Les Miserables (review):
I dreamed a dream that this would be... the best film of 2012!  It is hard to tell how much of this film's failings fall in the film making (extreme close-ups, an odd sense of scale, etc.) and how much is merely from seeing the source material with new eyes and ears and realizing that Les Miserables isn't among the best modern musicals after all.  The acting is so good (especially by Anne Hathaway, Hugh Jackman, and Eddie Redmayne), and the camera stays so close, that many of the songs become emotionally redundant.  The second and third acts fly by with barely a moment to establish time and place.  The show/film attempts to invest us in a love story that occurs in the blink of an eye, at the expense of the first act's powerful social/political critique.  Thin characterization, inappropriate comic relief, and irksome plot holes that didn't quite register on stage come to the forefront onscreen, not only hurting the film but marring the legacy of the show as well.  It may well ride box office fortune and generally positive reviews to Oscar glory, just as Chicago did ten years ago.  But then, I thought Chicago was overrated too.  Both made audiences fall for a bit of the old razzle-dazzle.

Pitch Perfect:
Well-acted by all, and with one genuinely great sequence (the mid-film riff-off is a corker), this unexpected sleeper doesn't quite gel.  The generally entertaining film suffers from massive pacing issues, the feeling that much of the film ended up on the cutting room floor, and an oddly sense of lethargy throughout.  Anna Kendrick once again shows how she can elevate sub par material and Rebel Wilson earns laughs even as too much of the humor derives from the fact that she's overweight.  But the film jumps all over the place in terms of time and continuity, acting as if nothing important has happened over multiple multi-month time-jumps, and it fails to make the major performances catch fire.  The 'team comes together to kick butt' moment, which arguably should occur around the halfway point instead arrives well into the third act, cheating us of the thrill of watching this unit as a cohesive whole and making the film feel more like a television pilot.
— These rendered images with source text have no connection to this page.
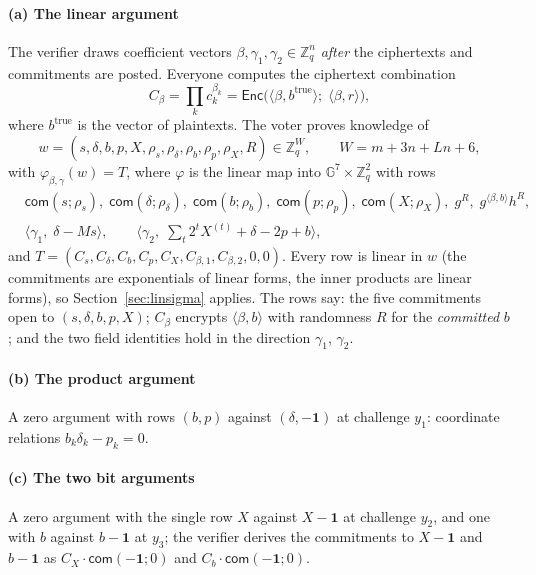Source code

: \documentclass[11pt,a4paper]{article}
\newcommand{\G}{\mathbb{G}}
\newcommand{\Z}{\mathbb{Z}}
\newcommand{\Enc}{\mathsf{Enc}}
\newcommand{\com}{\mathsf{com}}
\theoremstyle{remark}
\begin{document}
\paragraph{(a) The linear argument} The verifier draws coefficient vectors
$\beta, \gamma_1, \gamma_2 \in \Z_q^n$ \emph{after} the ciphertexts and
commitments are posted. Everyone computes the ciphertext combination
\[
  C_\beta = \prod_{k} c_k^{\beta_k} = \Enc\big(\langle \beta, b^{\mathrm{true}}\rangle;\; \langle \beta, r \rangle\big),
\]
where $b^{\mathrm{true}}$ is the vector of plaintexts. The voter proves
knowledge of
\[
  w = (s, \delta, b, p, X, \rho_s, \rho_\delta, \rho_b, \rho_p, \rho_X, R)
  \in \Z_q^{W}, \qquad W = m + 3n + Ln + 6,
\]
with $\varphi_{\beta, \gamma}(w) = T$, where $\varphi$ is the linear map
into $\G^7 \times \Z_q^2$ with rows
\begin{align*}
  &\com(s; \rho_s),\; \com(\delta; \rho_\delta),\; \com(b; \rho_b),\; \com(p; \rho_p),\; \com(X; \rho_X),\;
  g^{R},\; g^{\langle \beta, b \rangle} h^{R}, \\
  &\langle \gamma_1,\; \delta - M s \rangle,\qquad
  \big\langle \gamma_2,\; \textstyle\sum_t 2^t X^{(t)} + \delta - 2p + b \big\rangle,
\end{align*}
and $T = (C_s, C_\delta, C_b, C_p, C_X, C_{\beta,1}, C_{\beta,2}, 0, 0)$.
Every row is linear in $w$ (the commitments are exponentials of linear
forms, the inner products are linear forms), so Section~\ref{sec:linsigma}
applies. The rows say: the five commitments open to $(s, \delta, b, p, X)$;
$C_\beta$ encrypts $\langle \beta, b \rangle$ with randomness $R$ for the
\emph{committed} $b$; and the two field identities hold in the direction
$\gamma_1$, $\gamma_2$.

\paragraph{(b) The product argument} A zero argument with rows $(b, p)$
against $(\delta, -\mathbf{1})$ at challenge $y_1$: coordinate relations
$b_k \delta_k - p_k = 0$.

\paragraph{(c) The two bit arguments} A zero argument with the single row
$X$ against $X - \mathbf{1}$ at challenge $y_2$, and one with $b$ against
$b - \mathbf{1}$ at $y_3$; the verifier derives the commitments to $X -
\mathbf{1}$ and $b - \mathbf{1}$ as $C_X \cdot \com(-\mathbf{1}; 0)$ and
$C_b \cdot \com(-\mathbf{1}; 0)$.
\end{document}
It's no great tragedy, its box office success is a net positive, and it may well become a classic for girls' slumber parties.  But it's a missed opportunity that one last screenplay clean-up and a bit more energy could have fixed.

The Silver Linings Playbook (essay 1/essay 2):
This is a painfully contrived romantic comedy that I'd argue is getting a pass A) because it's centered around a guy and B) because it's shrouded in prestige to the point where what wouldn't pass muster as a Katherine Heigl (or even Gerald Butler) genre entry is now an Oscar contender.  Whatever good work the first act does in realistically depicting the struggles of elderly parents dealing with their mentally ill son living with them comes undone in the last two-thirds, climaxing in a ridiculous 'We have to win this dance contest or our family is doomed!' climax that feels like a rejected episode of Glee.  Robert De Niro's standard patriarchal figure is being hailed as some kind of comeback by those who only saw him in Little Fockers, Righteous Kill, and/or The Adventures of Rocky and Bullwinkle.  Jennifer Lawrence may just deserve the Oscar nomination that she'll most assuredly get, if only for convincing critics and pundits that her stock 'manic pixie dream girl' is some kind of worthwhile female character, as opposed to the token love interest (who has not a single scene not involving Cooper's lead) that she really is.  Taken outside its status as an Oscar picture, it's a mediocre romantic comedy that falls apart in the third act.  That's its being discussed as one of the year's better films shows the curve on which we grade films that come out at the right time of the year and/or have the right names attached to them.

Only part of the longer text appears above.